Collected data
_ _ _
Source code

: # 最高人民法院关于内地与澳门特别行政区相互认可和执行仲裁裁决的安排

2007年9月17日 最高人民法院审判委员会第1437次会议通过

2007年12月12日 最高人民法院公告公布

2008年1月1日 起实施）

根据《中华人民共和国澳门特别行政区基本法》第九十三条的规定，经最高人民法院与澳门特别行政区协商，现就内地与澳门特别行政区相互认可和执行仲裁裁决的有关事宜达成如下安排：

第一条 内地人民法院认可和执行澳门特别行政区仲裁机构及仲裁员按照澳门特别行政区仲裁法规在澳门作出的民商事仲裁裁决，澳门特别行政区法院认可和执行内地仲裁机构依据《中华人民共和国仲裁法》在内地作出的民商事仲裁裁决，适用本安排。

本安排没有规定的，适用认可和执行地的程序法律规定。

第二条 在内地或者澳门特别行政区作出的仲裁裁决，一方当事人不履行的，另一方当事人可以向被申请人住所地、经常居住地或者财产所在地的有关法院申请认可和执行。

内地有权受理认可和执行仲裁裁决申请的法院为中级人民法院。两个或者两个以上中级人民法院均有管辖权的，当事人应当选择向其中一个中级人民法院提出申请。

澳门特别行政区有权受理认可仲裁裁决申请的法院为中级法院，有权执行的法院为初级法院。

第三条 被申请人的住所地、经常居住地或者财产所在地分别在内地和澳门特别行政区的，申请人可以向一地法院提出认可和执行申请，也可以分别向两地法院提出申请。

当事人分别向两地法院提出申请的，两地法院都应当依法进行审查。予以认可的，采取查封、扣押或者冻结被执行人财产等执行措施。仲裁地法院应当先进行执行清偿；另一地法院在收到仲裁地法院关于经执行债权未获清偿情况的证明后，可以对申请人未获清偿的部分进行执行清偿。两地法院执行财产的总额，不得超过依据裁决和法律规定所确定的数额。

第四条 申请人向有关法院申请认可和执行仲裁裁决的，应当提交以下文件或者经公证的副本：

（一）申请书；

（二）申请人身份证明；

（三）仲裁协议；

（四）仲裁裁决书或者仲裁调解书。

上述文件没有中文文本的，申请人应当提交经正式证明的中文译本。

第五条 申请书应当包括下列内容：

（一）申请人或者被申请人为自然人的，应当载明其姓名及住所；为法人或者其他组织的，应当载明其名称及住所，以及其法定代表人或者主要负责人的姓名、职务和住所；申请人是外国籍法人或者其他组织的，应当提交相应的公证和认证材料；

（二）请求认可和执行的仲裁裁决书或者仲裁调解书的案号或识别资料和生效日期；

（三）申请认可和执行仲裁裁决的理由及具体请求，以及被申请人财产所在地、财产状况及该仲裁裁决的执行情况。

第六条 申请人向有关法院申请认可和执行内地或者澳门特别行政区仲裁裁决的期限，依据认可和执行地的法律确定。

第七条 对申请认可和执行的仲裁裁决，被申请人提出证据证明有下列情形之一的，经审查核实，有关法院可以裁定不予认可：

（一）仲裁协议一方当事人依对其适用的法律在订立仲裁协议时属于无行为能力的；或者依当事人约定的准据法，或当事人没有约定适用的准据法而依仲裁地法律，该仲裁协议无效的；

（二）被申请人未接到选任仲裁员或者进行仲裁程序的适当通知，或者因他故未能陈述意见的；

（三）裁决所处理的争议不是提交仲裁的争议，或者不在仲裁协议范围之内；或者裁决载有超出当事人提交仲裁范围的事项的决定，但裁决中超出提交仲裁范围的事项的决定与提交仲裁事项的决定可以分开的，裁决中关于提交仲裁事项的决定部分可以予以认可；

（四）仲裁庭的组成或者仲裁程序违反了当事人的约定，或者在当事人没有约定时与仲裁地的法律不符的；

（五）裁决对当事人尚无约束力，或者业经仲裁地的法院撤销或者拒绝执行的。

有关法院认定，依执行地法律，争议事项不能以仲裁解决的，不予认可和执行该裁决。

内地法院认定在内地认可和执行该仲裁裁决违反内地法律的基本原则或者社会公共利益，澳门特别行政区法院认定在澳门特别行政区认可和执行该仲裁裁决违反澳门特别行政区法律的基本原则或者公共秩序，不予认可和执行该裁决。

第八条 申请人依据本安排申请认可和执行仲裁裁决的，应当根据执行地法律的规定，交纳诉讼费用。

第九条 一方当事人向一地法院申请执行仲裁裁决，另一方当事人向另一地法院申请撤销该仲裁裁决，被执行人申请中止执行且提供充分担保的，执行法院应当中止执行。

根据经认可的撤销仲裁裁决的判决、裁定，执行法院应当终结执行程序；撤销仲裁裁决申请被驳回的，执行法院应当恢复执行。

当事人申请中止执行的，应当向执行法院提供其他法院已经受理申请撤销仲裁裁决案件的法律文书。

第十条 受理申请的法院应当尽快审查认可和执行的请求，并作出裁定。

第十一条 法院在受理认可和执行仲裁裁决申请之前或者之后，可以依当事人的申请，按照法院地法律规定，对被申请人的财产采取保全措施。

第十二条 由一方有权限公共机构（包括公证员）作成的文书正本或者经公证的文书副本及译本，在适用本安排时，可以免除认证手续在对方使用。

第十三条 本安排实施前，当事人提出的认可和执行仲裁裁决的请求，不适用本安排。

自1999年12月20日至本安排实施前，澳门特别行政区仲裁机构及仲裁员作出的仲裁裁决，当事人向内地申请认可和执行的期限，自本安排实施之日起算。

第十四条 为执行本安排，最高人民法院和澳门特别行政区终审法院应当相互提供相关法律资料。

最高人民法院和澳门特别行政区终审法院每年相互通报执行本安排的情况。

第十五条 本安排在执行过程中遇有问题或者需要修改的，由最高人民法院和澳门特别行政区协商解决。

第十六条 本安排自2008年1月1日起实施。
_ _ _
● WORK ITEM
Among the records above, find each line containing the string "不予认可和执行该裁决" and copy it.

● SOLUTION
有关法院认定，依执行地法律，争议事项不能以仲裁解决的，不予认可和执行该裁决。
内地法院认定在内地认可和执行该仲裁裁决违反内地法律的基本原则或者社会公共利益，澳门特别行政区法院认定在澳门特别行政区认可和执行该仲裁裁决违反澳门特别行政区法律的基本原则或者公共秩序，不予认可和执行该裁决。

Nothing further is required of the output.